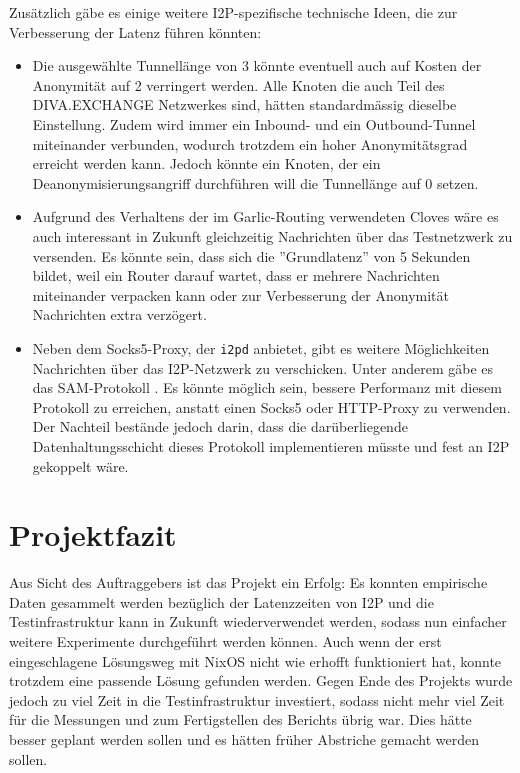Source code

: Zusätzlich gäbe es einige weitere I2P-spezifische technische Ideen, die zur Verbesserung der Latenz führen könnten:
\begin{itemize}
  \item Die ausgewählte Tunnellänge von 3 könnte eventuell auch auf Kosten der Anonymität auf 2 verringert werden. Alle Knoten die auch Teil des DIVA.EXCHANGE Netzwerkes sind, hätten standardmässig dieselbe Einstellung.
    Zudem wird immer ein Inbound- und ein Outbound-Tunnel miteinander verbunden, wodurch trotzdem ein hoher Anonymitätsgrad erreicht werden kann.
    Jedoch könnte ein Knoten, der ein Deanonymisierungsangriff durchführen will die Tunnellänge auf 0 setzen.
  \item Aufgrund des Verhaltens der im Garlic-Routing verwendeten Cloves wäre es auch interessant in Zukunft gleichzeitig Nachrichten über das Testnetzwerk zu versenden. Es könnte sein, dass sich die ''Grundlatenz'' von 5 Sekunden bildet, weil ein Router darauf wartet, dass er mehrere Nachrichten miteinander verpacken kann oder zur Verbesserung der Anonymität Nachrichten extra verzögert.
  \item Neben dem Socks5-Proxy, der \lstinline|i2pd| anbietet, gibt es weitere Möglichkeiten Nachrichten über das I2P-Netzwerk zu verschicken.
    Unter anderem gäbe es das SAM-Protokoll \parencite{noauthor_sam_nodate}.
    Es könnte möglich sein, bessere Performanz mit diesem Protokoll zu erreichen, anstatt einen Socks5 oder HTTP-Proxy zu verwenden. 
    Der Nachteil bestände jedoch darin, dass die darüberliegende Datenhaltungsschicht dieses Protokoll implementieren müsste und fest an I2P gekoppelt wäre.
\end{itemize}


\clearpage

\section{Projektfazit}

Aus Sicht des Auftraggebers ist das Projekt ein Erfolg:
Es konnten empirische Daten gesammelt werden bezüglich der Latenzzeiten von I2P und die Testinfrastruktur kann in Zukunft wiederverwendet werden, sodass nun einfacher weitere Experimente durchgeführt werden können.
Auch wenn der erst eingeschlagene Lösungsweg mit NixOS nicht wie erhofft funktioniert hat, konnte trotzdem eine passende Lösung gefunden werden.
Gegen Ende des Projekts wurde jedoch zu viel Zeit in die Testinfrastruktur investiert, sodass nicht mehr viel Zeit für die Messungen und zum Fertigstellen des Berichts übrig war. Dies hätte besser geplant werden sollen und es hätten früher Abstriche gemacht werden sollen.

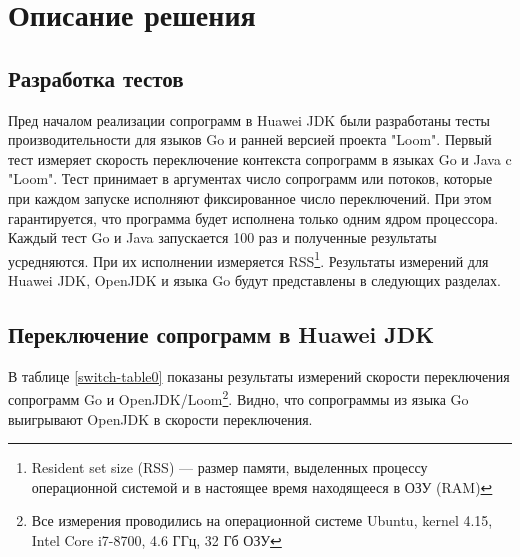 \section{Описание решения}
	
	\subsection{Разработка тестов}
	Пред началом реализации сопрограмм в Huawei JDK были разработаны тесты
	производительности для языков Go и ранней версией проекта "Loom". 
	Первый тест измеряет скорость переключение контекста сопрограмм в языках Go и
	Java c "Loom". Тест принимает в аргументах число сопрограмм или потоков, которые при каждом запуске
	исполняют фиксированное число переключений. При этом гарантируется, что программа будет исполнена 
	только одним ядром процессора. Каждый тест Go и Java запускается 100 раз и полученные результаты усредняются.
	При их исполнении измеряется RSS\footnote{Resident set size (RSS) — размер памяти, 
		выделенных процессу операционной системой и в настоящее время находящееся в ОЗУ (RAM)}.
	Результаты измерений для Huawei JDK, OpenJDK и языка Go будут представлены в следующих разделах.
	
	
	\subsection{Переключение сопрограмм в Huawei JDK}
	В таблице \ref{switch-table0} показаны результаты измерений скорости переключения сопрограмм Go и 
	OpenJDK/Loom\footnote{Все измерения проводились на операционной системе Ubuntu, kernel 4.15, Intel Core i7-8700, 4.6 ГГц, 32 Гб ОЗУ}. 
	Видно, что сопрограммы из языка Go выигрывают OpenJDK в скорости переключения.
	
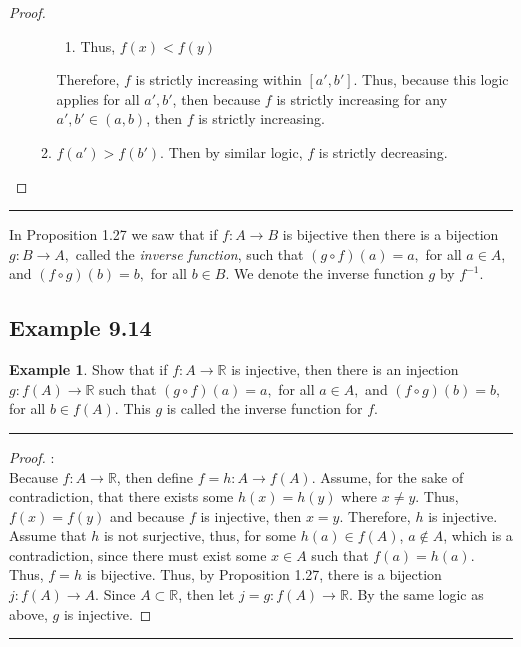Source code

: \documentclass[openany, amssymb, psamsfonts]{amsart}
\newcommand{\bbR}{\mathbb{R}}
\newcommand{\arr}{\longrightarrow}
\theoremstyle{definition}
\newtheorem{exmp}{Example}[section]
\numberwithin{equation}{section}
\begin{document}
\begin{proof}
\begin{enumerate}
\begin{enumerate}
\begin{enumerate}
            \item Thus, $f(x) < f(y)$ 
        \end{enumerate}
        Therefore, $f$ is strictly increasing within $[a',b']$. Thus, because this logic applies for all $a',b'$, then because $f$ is strictly increasing for any $a',b' \in (a,b)$, then $f$ is strictly increasing.
        \item $f(a') > f(b')$. Then by similar logic, $f$ is strictly decreasing.
    \end{enumerate}
\end{enumerate}
\end{proof}\vspace{4pt}     \hrule   \vspace{4pt}
In Proposition 1.27 we saw that if $f:A\longrightarrow B$ is bijective then there is a bijection $g:B\longrightarrow A,$ called the {\em inverse function},  such that $(g\circ f)(a)=a, $ for all $a\in A$, and $(f\circ g)(b)=b,$ for all $b\in B.$ 
We denote the inverse function $g$  by $f^{-1}$. 

\subsection*{Example 9.14}
\begin{exmp} 
\label{9.14}
Show that if $f\colon A\to \bbR$ is injective, then there is an injection $g:f(A)\to \bbR$  such that $(g\circ f)(a)=a,$ for all $a\in A,$ and $(f\circ g)(b)=b,$ for all $b\in f(A).$  
This $g$ is called the inverse function for $f.$
\end{exmp}
\vspace{4pt}     \hrule   \vspace{4pt}\begin{proof}:\\
Because $f\colon A \arr \bbR$, then define $f=h\colon A \arr f(A)$. Assume, for the sake of contradiction, that there exists some $h(x) = h(y)$ where $x\neq y$. Thus, $f(x) = f(y)$ and because $f$ is injective, then $x=y$. Therefore, $h$ is injective. Assume that $h$ is not surjective, thus, for some $h(a) \in f(A)$, $a\notin A$, which is a contradiction, since there must exist some $x\in A$ such that $f(a) = h(a)$. Thus, $f=h$ is bijective. Thus, by Proposition 1.27, there is a bijection $j\colon f(A) \arr A$. Since $A\subset \bbR$, then let $j=g\colon f(A) \arr \bbR$. By the same logic as above, $g$ is injective.  
\end{proof}\vspace{4pt}     \hrule   \vspace{4pt}
\end{document}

....

The entries above are to be printed again word for word, with every picture removed.

PROBLEM SOLUTION:
Source code

: Zusätzlich gäbe es einige weitere I2P-spezifische technische Ideen, die zur Verbesserung der Latenz führen könnten:
\begin{itemize}
  \item Die ausgewählte Tunnellänge von 3 könnte eventuell auch auf Kosten der Anonymität auf 2 verringert werden. Alle Knoten die auch Teil des DIVA.EXCHANGE Netzwerkes sind, hätten standardmässig dieselbe Einstellung.
    Zudem wird immer ein Inbound- und ein Outbound-Tunnel miteinander verbunden, wodurch trotzdem ein hoher Anonymitätsgrad erreicht werden kann.
    Jedoch könnte ein Knoten, der ein Deanonymisierungsangriff durchführen will die Tunnellänge auf 0 setzen.
  \item Aufgrund des Verhaltens der im Garlic-Routing verwendeten Cloves wäre es auch interessant in Zukunft gleichzeitig Nachrichten über das Testnetzwerk zu versenden. Es könnte sein, dass sich die ''Grundlatenz'' von 5 Sekunden bildet, weil ein Router darauf wartet, dass er mehrere Nachrichten miteinander verpacken kann oder zur Verbesserung der Anonymität Nachrichten extra verzögert.
  \item Neben dem Socks5-Proxy, der \lstinline|i2pd| anbietet, gibt es weitere Möglichkeiten Nachrichten über das I2P-Netzwerk zu verschicken.
    Unter anderem gäbe es das SAM-Protokoll \parencite{noauthor_sam_nodate}.
    Es könnte möglich sein, bessere Performanz mit diesem Protokoll zu erreichen, anstatt einen Socks5 oder HTTP-Proxy zu verwenden. 
    Der Nachteil bestände jedoch darin, dass die darüberliegende Datenhaltungsschicht dieses Protokoll implementieren müsste und fest an I2P gekoppelt wäre.
\end{itemize}


\clearpage

\section{Projektfazit}

Aus Sicht des Auftraggebers ist das Projekt ein Erfolg:
Es konnten empirische Daten gesammelt werden bezüglich der Latenzzeiten von I2P und die Testinfrastruktur kann in Zukunft wiederverwendet werden, sodass nun einfacher weitere Experimente durchgeführt werden können.
Auch wenn der erst eingeschlagene Lösungsweg mit NixOS nicht wie erhofft funktioniert hat, konnte trotzdem eine passende Lösung gefunden werden.
Gegen Ende des Projekts wurde jedoch zu viel Zeit in die Testinfrastruktur investiert, sodass nicht mehr viel Zeit für die Messungen und zum Fertigstellen des Berichts übrig war. Dies hätte besser geplant werden sollen und es hätten früher Abstriche gemacht werden sollen.

 \section{Описание решения}
	
	\subsection{Разработка тестов}
	Пред началом реализации сопрограмм в Huawei JDK были разработаны тесты
	производительности для языков Go и ранней версией проекта "Loom". 
	Первый тест измеряет скорость переключение контекста сопрограмм в языках Go и
	Java c "Loom". Тест принимает в аргументах число сопрограмм или потоков, которые при каждом запуске
	исполняют фиксированное число переключений. При этом гарантируется, что программа будет исполнена 
	только одним ядром процессора. Каждый тест Go и Java запускается 100 раз и полученные результаты усредняются.
	При их исполнении измеряется RSS\footnote{Resident set size (RSS) — размер памяти, 
		выделенных процессу операционной системой и в настоящее время находящееся в ОЗУ (RAM)}.
	Результаты измерений для Huawei JDK, OpenJDK и языка Go будут представлены в следующих разделах.
	
	
	\subsection{Переключение сопрограмм в Huawei JDK}
	В таблице \ref{switch-table0} показаны результаты измерений скорости переключения сопрограмм Go и 
	OpenJDK/Loom\footnote{Все измерения проводились на операционной системе Ubuntu, kernel 4.15, Intel Core i7-8700, 4.6 ГГц, 32 Гб ОЗУ}. 
	Видно, что сопрограммы из языка Go выигрывают OpenJDK в скорости переключения.
	
Source code

: \documentclass[openany, amssymb, psamsfonts]{amsart}
\newcommand{\bbR}{\mathbb{R}}
\newcommand{\arr}{\longrightarrow}
\theoremstyle{definition}
\newtheorem{exmp}{Example}[section]
\numberwithin{equation}{section}
\begin{document}
\begin{proof}
\begin{enumerate}
\begin{enumerate}
\begin{enumerate}
            \item Thus, $f(x) < f(y)$ 
        \end{enumerate}
        Therefore, $f$ is strictly increasing within $[a',b']$. Thus, because this logic applies for all $a',b'$, then because $f$ is strictly increasing for any $a',b' \in (a,b)$, then $f$ is strictly increasing.
        \item $f(a') > f(b')$. Then by similar logic, $f$ is strictly decreasing.
    \end{enumerate}
\end{enumerate}
\end{proof}\vspace{4pt}     \hrule   \vspace{4pt}
In Proposition 1.27 we saw that if $f:A\longrightarrow B$ is bijective then there is a bijection $g:B\longrightarrow A,$ called the {\em inverse function},  such that $(g\circ f)(a)=a, $ for all $a\in A$, and $(f\circ g)(b)=b,$ for all $b\in B.$ 
We denote the inverse function $g$  by $f^{-1}$. 

\subsection*{Example 9.14}
\begin{exmp} 
\label{9.14}
Show that if $f\colon A\to \bbR$ is injective, then there is an injection $g:f(A)\to \bbR$  such that $(g\circ f)(a)=a,$ for all $a\in A,$ and $(f\circ g)(b)=b,$ for all $b\in f(A).$  
This $g$ is called the inverse function for $f.$
\end{exmp}
\vspace{4pt}     \hrule   \vspace{4pt}\begin{proof}:\\
Because $f\colon A \arr \bbR$, then define $f=h\colon A \arr f(A)$. Assume, for the sake of contradiction, that there exists some $h(x) = h(y)$ where $x\neq y$. Thus, $f(x) = f(y)$ and because $f$ is injective, then $x=y$. Therefore, $h$ is injective. Assume that $h$ is not surjective, thus, for some $h(a) \in f(A)$, $a\notin A$, which is a contradiction, since there must exist some $x\in A$ such that $f(a) = h(a)$. Thus, $f=h$ is bijective. Thus, by Proposition 1.27, there is a bijection $j\colon f(A) \arr A$. Since $A\subset \bbR$, then let $j=g\colon f(A) \arr \bbR$. By the same logic as above, $g$ is injective.  
\end{proof}\vspace{4pt}     \hrule   \vspace{4pt}
\end{document}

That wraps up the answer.